--- TASK INPUT ---

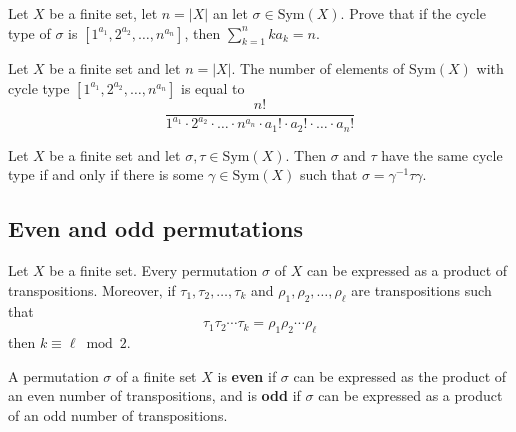
\begin{exercise}
Let $X$ be a finite set, let $n = |X|$ an let $\sigma \in \mathrm{Sym}(X)$. Prove that if the cycle type of $\sigma$ is $[1^{a_1}, 2^{a_2}, \dots, n^{a_n}]$, then $\displaystyle \sum_{k=1}^n ka_k = n$.
\end{exercise}

\begin{proposition}
Let $X$ be a finite set and let $n = |X|$. The number of elements of $\mathrm{Sym}(X)$ with cycle type $[1^{a_1}, 2^{a_2}, \dots, n^{a_n}]$ is equal to
\[ \frac{n!}{1^{a_1} \cdot 2^{a_2} \cdot \dots \cdot n^{a_n} \cdot a_1! \cdot a_2! \cdot \dots \cdot a_n!} \]
\end{proposition}

\begin{cproof}
\todo{}
\end{cproof}

\todo{}

\begin{theorem}
Let $X$ be a finite set and let $\sigma, \tau \in \mathrm{Sym}(X)$. Then $\sigma$ and $\tau$ have the same cycle type if and only if there is some $\gamma \in \mathrm{Sym}(X)$ such that $\sigma = \gamma^{-1} \tau \gamma$.
\end{theorem}

\begin{cproof}
\todo{}
\end{cproof}

\todo{}

\subsection*{Even and odd permutations}

\begin{theorem}
\label{thmProductOfTranspositions}
Let $X$ be a finite set. Every permutation $\sigma$ of $X$ can be expressed as a product of transpositions. Moreover, if $\tau_1, \tau_2, \dots, \tau_k$ and $\rho_1, \rho_2, \dots, \rho_{\ell}$ are transpositions such that
\[ \tau_1 \tau_2 \cdots \tau_k = \rho_1 \rho_2 \cdots \rho_{\ell} \]
then $k \equiv \ell \bmod 2$.
\end{theorem}

\begin{cproof}
\todo{}
\end{cproof}

\todo{}

\begin{definition}
\label{defEvenOddPermutation}
A permutation $\sigma$ of a finite set $X$ is \textbf{even} if $\sigma$ can be expressed as the product of an even number of transpositions, and is \textbf{odd} if $\sigma$ can be expressed as a product of an odd number of transpositions.
\end{definition}

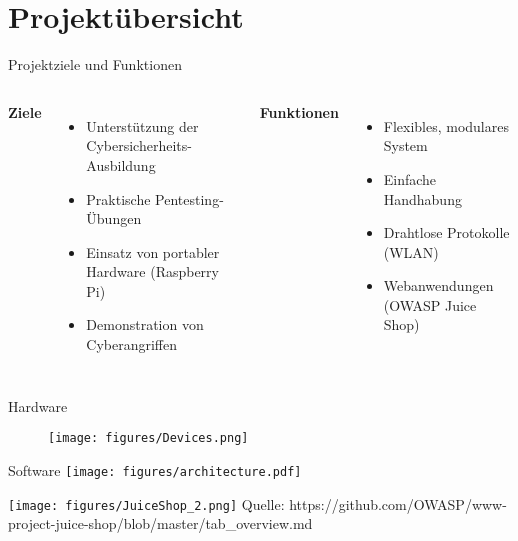 {
\section{Projektübersicht}

\begin{frame}
    \tableofcontents[currentsection]
\end{frame}

\begin{frame}{Projektziele und Funktionen}
\begin{columns}

  \textbf{Ziele}
  \begin{itemize}
    \item Unterstützung der Cybersicherheits-Ausbildung
    \item Praktische Pentesting-Übungen
    \item Einsatz von portabler Hardware (Raspberry Pi)
    \item Demonstration von Cyberangriffen
  \end{itemize}

  \textbf{Funktionen}
  \begin{itemize}
    \item Flexibles, modulares System
    \item Einfache Handhabung
    \item Drahtlose Protokolle (WLAN)
    \item Webanwendungen (OWASP Juice Shop)
  \end{itemize}
  \vspace{.7cm}
\end{columns}
\end{frame}

\begin{frame}{Hardware}
    \begin{figure}[h]
        \centering
        \texttt{[image: figures/Devices.png]}
    \end{figure}
\end{frame}

\begin{frame}{Software}
   \centering
   \texttt{[image: figures/architecture.pdf]}
\end{frame}

\begin{frame}
    \centering
    \texttt{[image: figures/JuiceShop\_2.png]}
    \fontsize{4}{4}\selectfont Quelle: https://github.com/OWASP/www-project-juice-shop/blob/master/tab\_overview.md
\end{frame}
}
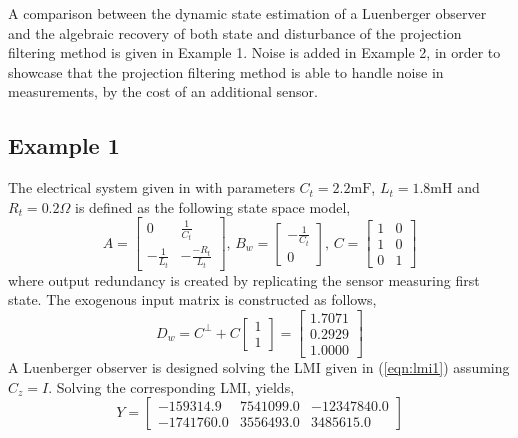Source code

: A comparison between the dynamic state estimation of a Luenberger observer and the algebraic recovery of both state and disturbance of the projection filtering method is given in Example 1. Noise is added in Example 2, in order to showcase that the projection filtering method is able to handle noise in measurements, by the cost of an additional sensor. 
\subsection{Example 1}
The electrical system given in\cite{yang2025output} with parameters $C_t=2.2\mathrm{mF}$, $L_t=1.8\mathrm{mH}$ and $R_t=0.2\Omega$ is defined as the following state space model,
\begin{equation}
A=\begin{bmatrix}
    0& \frac{1}{C_t}\\
    -\frac{1}{L_t}& -\frac{-R_t}{L_t}    
\end{bmatrix},\,
B_w=\begin{bmatrix}
    -\frac{1}{C_t}\\
    0    
\end{bmatrix},\,
C=\begin{bmatrix}
    1& 0\\    
    1& 0\\    
    0& 1    
\end{bmatrix}
\end{equation}
where output redundancy is created by replicating the sensor measuring first state. The exogenous input matrix is constructed as follows,
\begin{equation}
    D_w=C^\perp+C\begin{bmatrix}1\\1\end{bmatrix}=\begin{bmatrix}
    1.7071\\
    0.2929\\
    1.0000
    \end{bmatrix}
\end{equation}
A Luenberger observer is designed solving the LMI given in (\ref{eqn:lmi1}) assuming $C_z=I$. Solving the corresponding LMI, yields,
\begin{equation}
    Y=\begin{bmatrix}
 -159314.9& 7541099.0& -12347840.0\\
-1741760.0& 3556493.0&   3485615.0
    \end{bmatrix}
\end{equation}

---

## TASK INSTRUCTIONS
Your answer must consist of the entries, unchanged, with no pictures in it.

## SOLVED EXERCISE
\begin{exercise}
Let $X$ be a finite set, let $n = |X|$ an let $\sigma \in \mathrm{Sym}(X)$. Prove that if the cycle type of $\sigma$ is $[1^{a_1}, 2^{a_2}, \dots, n^{a_n}]$, then $\displaystyle \sum_{k=1}^n ka_k = n$.
\end{exercise}

\begin{proposition}
Let $X$ be a finite set and let $n = |X|$. The number of elements of $\mathrm{Sym}(X)$ with cycle type $[1^{a_1}, 2^{a_2}, \dots, n^{a_n}]$ is equal to
\[ \frac{n!}{1^{a_1} \cdot 2^{a_2} \cdot \dots \cdot n^{a_n} \cdot a_1! \cdot a_2! \cdot \dots \cdot a_n!} \]
\end{proposition}

\begin{cproof}
\todo{}
\end{cproof}

\todo{}

\begin{theorem}
Let $X$ be a finite set and let $\sigma, \tau \in \mathrm{Sym}(X)$. Then $\sigma$ and $\tau$ have the same cycle type if and only if there is some $\gamma \in \mathrm{Sym}(X)$ such that $\sigma = \gamma^{-1} \tau \gamma$.
\end{theorem}

\begin{cproof}
\todo{}
\end{cproof}

\todo{}

\subsection*{Even and odd permutations}

\begin{theorem}
\label{thmProductOfTranspositions}
Let $X$ be a finite set. Every permutation $\sigma$ of $X$ can be expressed as a product of transpositions. Moreover, if $\tau_1, \tau_2, \dots, \tau_k$ and $\rho_1, \rho_2, \dots, \rho_{\ell}$ are transpositions such that
\[ \tau_1 \tau_2 \cdots \tau_k = \rho_1 \rho_2 \cdots \rho_{\ell} \]
then $k \equiv \ell \bmod 2$.
\end{theorem}

\begin{cproof}
\todo{}
\end{cproof}

\todo{}

\begin{definition}
\label{defEvenOddPermutation}
A permutation $\sigma$ of a finite set $X$ is \textbf{even} if $\sigma$ can be expressed as the product of an even number of transpositions, and is \textbf{odd} if $\sigma$ can be expressed as a product of an odd number of transpositions.
\end{definition}

 {
\section{Projektübersicht}

\begin{frame}
    \tableofcontents[currentsection]
\end{frame}

\begin{frame}{Projektziele und Funktionen}
\begin{columns}

  \textbf{Ziele}
  \begin{itemize}
    \item Unterstützung der Cybersicherheits-Ausbildung
    \item Praktische Pentesting-Übungen
    \item Einsatz von portabler Hardware (Raspberry Pi)
    \item Demonstration von Cyberangriffen
  \end{itemize}

  \textbf{Funktionen}
  \begin{itemize}
    \item Flexibles, modulares System
    \item Einfache Handhabung
    \item Drahtlose Protokolle (WLAN)
    \item Webanwendungen (OWASP Juice Shop)
  \end{itemize}
  \vspace{.7cm}
\end{columns}
\end{frame}

\begin{frame}{Hardware}
    \begin{figure}[h]
        \centering
        \texttt{[image: figures/Devices.png]}
    \end{figure}
\end{frame}

\begin{frame}{Software}
   \centering
   \texttt{[image: figures/architecture.pdf]}
\end{frame}

\begin{frame}
    \centering
    \texttt{[image: figures/JuiceShop\_2.png]}
    \fontsize{4}{4}\selectfont Quelle: https://github.com/OWASP/www-project-juice-shop/blob/master/tab\_overview.md
\end{frame}
}
Source code

: A comparison between the dynamic state estimation of a Luenberger observer and the algebraic recovery of both state and disturbance of the projection filtering method is given in Example 1. Noise is added in Example 2, in order to showcase that the projection filtering method is able to handle noise in measurements, by the cost of an additional sensor. 
\subsection{Example 1}
The electrical system given in\cite{yang2025output} with parameters $C_t=2.2\mathrm{mF}$, $L_t=1.8\mathrm{mH}$ and $R_t=0.2\Omega$ is defined as the following state space model,
\begin{equation}
A=\begin{bmatrix}
    0& \frac{1}{C_t}\\
    -\frac{1}{L_t}& -\frac{-R_t}{L_t}    
\end{bmatrix},\,
B_w=\begin{bmatrix}
    -\frac{1}{C_t}\\
    0    
\end{bmatrix},\,
C=\begin{bmatrix}
    1& 0\\    
    1& 0\\    
    0& 1    
\end{bmatrix}
\end{equation}
where output redundancy is created by replicating the sensor measuring first state. The exogenous input matrix is constructed as follows,
\begin{equation}
    D_w=C^\perp+C\begin{bmatrix}1\\1\end{bmatrix}=\begin{bmatrix}
    1.7071\\
    0.2929\\
    1.0000
    \end{bmatrix}
\end{equation}
A Luenberger observer is designed solving the LMI given in (\ref{eqn:lmi1}) assuming $C_z=I$. Solving the corresponding LMI, yields,
\begin{equation}
    Y=\begin{bmatrix}
 -159314.9& 7541099.0& -12347840.0\\
-1741760.0& 3556493.0&   3485615.0
    \end{bmatrix}
\end{equation}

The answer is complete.